Work to complete:
Filter the lines below, keeping each one that holds "Salesman".

Stored data entries

Segment Open

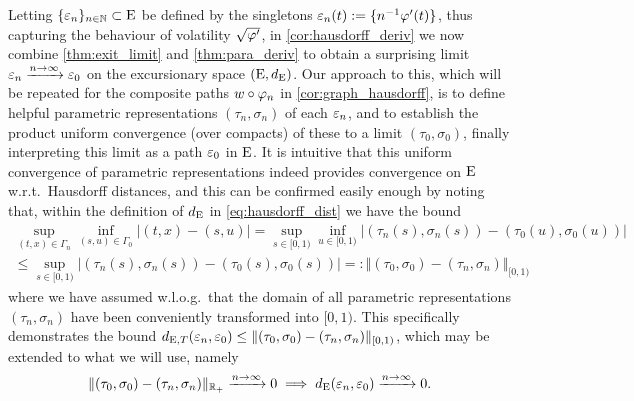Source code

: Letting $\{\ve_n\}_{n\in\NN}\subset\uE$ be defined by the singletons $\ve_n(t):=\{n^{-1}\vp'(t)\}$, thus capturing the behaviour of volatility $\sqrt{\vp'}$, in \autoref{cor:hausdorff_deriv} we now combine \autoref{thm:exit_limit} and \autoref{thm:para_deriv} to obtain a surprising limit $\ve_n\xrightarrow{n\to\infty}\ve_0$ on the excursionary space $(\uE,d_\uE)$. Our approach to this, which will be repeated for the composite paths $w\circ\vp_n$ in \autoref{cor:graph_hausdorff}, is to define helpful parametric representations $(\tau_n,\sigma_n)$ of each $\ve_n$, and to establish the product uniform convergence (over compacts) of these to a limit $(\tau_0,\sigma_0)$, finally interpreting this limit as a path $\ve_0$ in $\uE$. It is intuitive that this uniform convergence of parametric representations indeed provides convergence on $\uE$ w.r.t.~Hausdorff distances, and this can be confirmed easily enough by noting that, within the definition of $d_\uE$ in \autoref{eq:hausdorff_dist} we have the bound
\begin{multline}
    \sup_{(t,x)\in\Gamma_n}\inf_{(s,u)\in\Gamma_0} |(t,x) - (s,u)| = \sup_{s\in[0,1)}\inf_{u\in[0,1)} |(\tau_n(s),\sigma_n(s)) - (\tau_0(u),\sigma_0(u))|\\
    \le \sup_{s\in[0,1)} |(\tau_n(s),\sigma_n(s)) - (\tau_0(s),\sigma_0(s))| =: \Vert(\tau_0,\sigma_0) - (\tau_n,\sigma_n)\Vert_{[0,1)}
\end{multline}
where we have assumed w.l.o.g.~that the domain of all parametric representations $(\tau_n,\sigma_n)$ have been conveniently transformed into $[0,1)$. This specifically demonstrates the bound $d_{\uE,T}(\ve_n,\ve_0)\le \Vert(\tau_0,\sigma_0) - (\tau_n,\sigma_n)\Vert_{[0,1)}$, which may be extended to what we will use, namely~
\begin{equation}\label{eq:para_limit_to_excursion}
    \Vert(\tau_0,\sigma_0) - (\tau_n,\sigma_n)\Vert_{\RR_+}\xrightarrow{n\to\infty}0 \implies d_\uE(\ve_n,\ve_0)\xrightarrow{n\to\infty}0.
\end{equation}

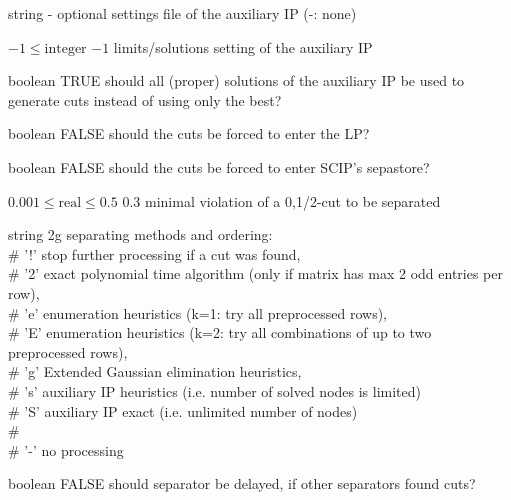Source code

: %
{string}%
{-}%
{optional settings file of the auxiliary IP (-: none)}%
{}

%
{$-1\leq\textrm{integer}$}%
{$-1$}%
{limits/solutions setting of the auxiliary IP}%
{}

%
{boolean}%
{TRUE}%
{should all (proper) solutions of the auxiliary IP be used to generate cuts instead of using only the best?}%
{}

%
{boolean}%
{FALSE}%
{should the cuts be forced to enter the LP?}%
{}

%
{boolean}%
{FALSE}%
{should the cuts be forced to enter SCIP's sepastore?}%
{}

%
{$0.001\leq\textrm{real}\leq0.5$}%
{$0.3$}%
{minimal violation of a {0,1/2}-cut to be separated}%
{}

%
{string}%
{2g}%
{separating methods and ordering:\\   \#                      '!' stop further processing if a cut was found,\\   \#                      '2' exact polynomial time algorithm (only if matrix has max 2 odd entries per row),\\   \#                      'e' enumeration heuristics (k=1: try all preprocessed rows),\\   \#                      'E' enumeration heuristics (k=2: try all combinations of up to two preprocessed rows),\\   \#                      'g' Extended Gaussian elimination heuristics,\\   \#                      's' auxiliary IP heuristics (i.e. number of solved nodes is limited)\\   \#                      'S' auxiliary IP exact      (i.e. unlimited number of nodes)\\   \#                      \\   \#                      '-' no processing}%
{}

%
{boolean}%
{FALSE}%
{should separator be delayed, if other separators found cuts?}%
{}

Segment Closed
Segment Open

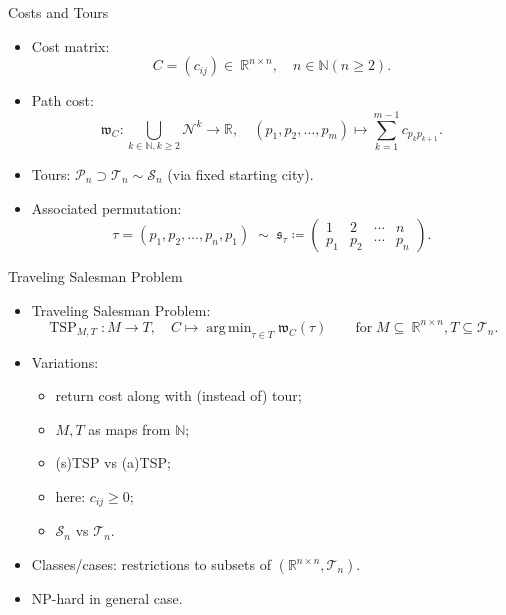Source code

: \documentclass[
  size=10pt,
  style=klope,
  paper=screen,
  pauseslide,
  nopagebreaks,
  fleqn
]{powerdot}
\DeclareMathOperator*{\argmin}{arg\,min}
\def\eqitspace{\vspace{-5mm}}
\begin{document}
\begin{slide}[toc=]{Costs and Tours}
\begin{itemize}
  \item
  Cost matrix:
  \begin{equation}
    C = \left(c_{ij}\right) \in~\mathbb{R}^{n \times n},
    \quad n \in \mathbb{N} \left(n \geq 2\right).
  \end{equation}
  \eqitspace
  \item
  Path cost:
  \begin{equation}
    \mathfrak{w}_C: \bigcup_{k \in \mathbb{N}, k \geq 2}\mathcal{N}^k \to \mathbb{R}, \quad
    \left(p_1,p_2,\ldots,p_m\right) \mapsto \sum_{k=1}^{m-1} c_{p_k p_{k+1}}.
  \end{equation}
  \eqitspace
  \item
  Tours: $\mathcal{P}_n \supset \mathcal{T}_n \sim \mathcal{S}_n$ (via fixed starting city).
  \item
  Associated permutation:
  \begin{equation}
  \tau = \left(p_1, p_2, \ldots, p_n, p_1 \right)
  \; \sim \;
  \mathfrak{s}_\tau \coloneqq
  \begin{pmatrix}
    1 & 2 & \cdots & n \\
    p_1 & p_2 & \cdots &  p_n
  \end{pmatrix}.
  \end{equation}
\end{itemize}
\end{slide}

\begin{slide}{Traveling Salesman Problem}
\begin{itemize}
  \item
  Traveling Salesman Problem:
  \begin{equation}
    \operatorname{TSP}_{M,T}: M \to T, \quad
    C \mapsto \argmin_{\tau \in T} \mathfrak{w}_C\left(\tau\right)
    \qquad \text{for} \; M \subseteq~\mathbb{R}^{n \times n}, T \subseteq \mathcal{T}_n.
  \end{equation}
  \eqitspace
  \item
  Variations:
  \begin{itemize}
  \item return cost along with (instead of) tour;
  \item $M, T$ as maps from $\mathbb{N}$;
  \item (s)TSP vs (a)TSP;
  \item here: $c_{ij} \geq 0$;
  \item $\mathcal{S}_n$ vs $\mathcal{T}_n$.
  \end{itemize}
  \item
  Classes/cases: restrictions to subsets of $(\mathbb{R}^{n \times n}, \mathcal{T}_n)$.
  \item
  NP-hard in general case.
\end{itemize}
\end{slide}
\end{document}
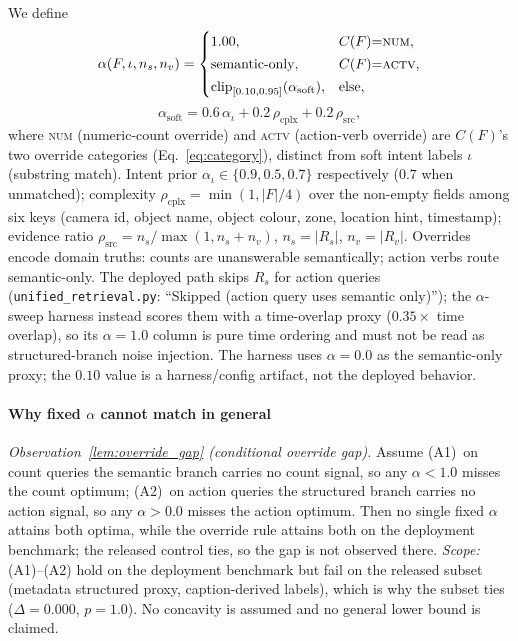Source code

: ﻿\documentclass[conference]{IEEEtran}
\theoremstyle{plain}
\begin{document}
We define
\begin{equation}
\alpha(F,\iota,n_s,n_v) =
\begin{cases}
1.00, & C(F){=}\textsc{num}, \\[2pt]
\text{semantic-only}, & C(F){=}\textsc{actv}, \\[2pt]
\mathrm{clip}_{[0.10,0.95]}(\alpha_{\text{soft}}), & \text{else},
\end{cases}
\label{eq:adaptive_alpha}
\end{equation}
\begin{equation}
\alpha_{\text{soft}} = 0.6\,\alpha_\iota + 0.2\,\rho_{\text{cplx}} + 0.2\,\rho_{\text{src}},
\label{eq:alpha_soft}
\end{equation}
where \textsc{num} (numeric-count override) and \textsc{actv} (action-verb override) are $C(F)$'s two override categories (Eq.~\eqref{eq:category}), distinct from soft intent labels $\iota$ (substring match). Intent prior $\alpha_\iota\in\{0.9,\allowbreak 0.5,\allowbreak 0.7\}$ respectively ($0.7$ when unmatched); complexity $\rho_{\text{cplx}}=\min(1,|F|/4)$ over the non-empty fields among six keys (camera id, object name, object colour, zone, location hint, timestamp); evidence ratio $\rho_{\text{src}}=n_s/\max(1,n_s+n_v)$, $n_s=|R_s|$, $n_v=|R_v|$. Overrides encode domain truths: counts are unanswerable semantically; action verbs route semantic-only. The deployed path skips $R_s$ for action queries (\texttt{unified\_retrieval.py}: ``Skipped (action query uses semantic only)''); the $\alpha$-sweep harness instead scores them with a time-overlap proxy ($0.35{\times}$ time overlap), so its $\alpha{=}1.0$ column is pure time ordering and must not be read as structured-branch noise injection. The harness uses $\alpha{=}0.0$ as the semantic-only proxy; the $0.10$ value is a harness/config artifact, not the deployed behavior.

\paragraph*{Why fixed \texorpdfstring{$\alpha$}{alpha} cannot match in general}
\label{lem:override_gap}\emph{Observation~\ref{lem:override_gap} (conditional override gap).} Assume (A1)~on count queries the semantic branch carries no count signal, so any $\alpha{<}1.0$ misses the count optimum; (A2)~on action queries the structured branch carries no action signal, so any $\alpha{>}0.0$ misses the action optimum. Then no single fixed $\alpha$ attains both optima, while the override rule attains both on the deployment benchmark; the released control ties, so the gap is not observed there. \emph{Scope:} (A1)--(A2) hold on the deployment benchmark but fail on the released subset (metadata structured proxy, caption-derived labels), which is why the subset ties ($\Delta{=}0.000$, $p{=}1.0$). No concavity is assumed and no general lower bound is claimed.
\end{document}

Segment Closed

Expected answer:
\begin{slide}{Traveling Salesman Problem}
  Traveling Salesman Problem:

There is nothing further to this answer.